Ukraine had adopted three parallel systems, one country-focused, a second for Ukrainians that have been displaced within the country or abroad, and the third a mixed approach to involve students that are studying the Ukrainian curriculum in another country.
‘There has been a blurring of the boundaries between the educational systems of different countries and Ukraine. A new task for Europe, the USA and other countries hosting Ukrainians is to support newcomers and not let the gifted and motivated be left behind. Re-training and re-skilling programmes for professions are important for the recovery of Ukraine,’ said Burov.
Thea Siprashvili, a Georgian expert, in her overview of career guidance in the country, emphasised the importance of establishing uniform standards to develop programmes and ensure professionalism among career guidance practitioners. Valerii Voleanschi at the Platforma Centre for Policies, Initiatives and Research in Moldova, discussed the NGO’s activities in assisting refugees to find work. He emphasised the importance of developing language skills and professional training in certain fields.

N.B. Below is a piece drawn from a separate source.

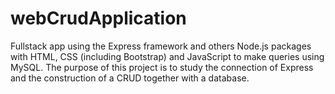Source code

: # webCrudApplication

Fullstack app using the Express framework and others Node.js packages with HTML, CSS (including Bootstrap) and JavaScript to make queries using MySQL. The purpose of this project is to study the connection of Express and the construction of a CRUD together with a database.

Beena Kuttiparambi, Adolescent Development Chief at UNICEF, in Tajikistan, said it was essential to take an integrated approach to career guidance, and for there to be a focus on transferable skills. In October, UNICEF released a report as part of its Learning to Earning programme, Unlocking the Power of Digital Technologies to Support 'Learning to Earning' for Displaced Youth.
Gundula Gwenn Hiller, at the University of Applied Labour Studies of the German Public Employment Services (HdBA) & NICE Foundation, which has a Network for Innovation in Career Guidance and Counselling in Europe, emphasised the value of peer learning among career guidance practitioners to ensure constant development.
‘Case studies are important for multiple perspectives, and for people to share their knowledge and experiences to bring about solutions,' she said.
Jochen Schmidt, EU4Youth representative for the Eastern Partnership, discussed the importance of working with different stakeholders at the state and non-state level, as well as with institutions that work with the youth.
The EU4Youth initiative, launched in 2017, aims to foster the employability and active participation of young people in Eastern partner countries. This includes promoting networking and knowledge sharing, and involves the EU’s Youth Guarantee.
Christine Hemschemeier at the ETF gave an overview of the activities and plans of the Dialogue and Action for Resourceful Youth in Central Asia (DARYA) programme. The five-year, ETF-implemented project is to launch in Astana on 22-23 November 2022 and aims to take forward reforms designed to help foster skills demanded by the market, including green, digital and entrepreneurial aptitudes.
‘It is the first EU-funded regional project to focus entirely on vocational education and training and skills development. It is similar to EU4Youth as it focuses on inclusiveness,’ said Hemschemeier. ‘We hope that over the next five years we will see new developments not just being discussed but actually implemented, both by individual countries and potentially through joint work among Central Asian countries.’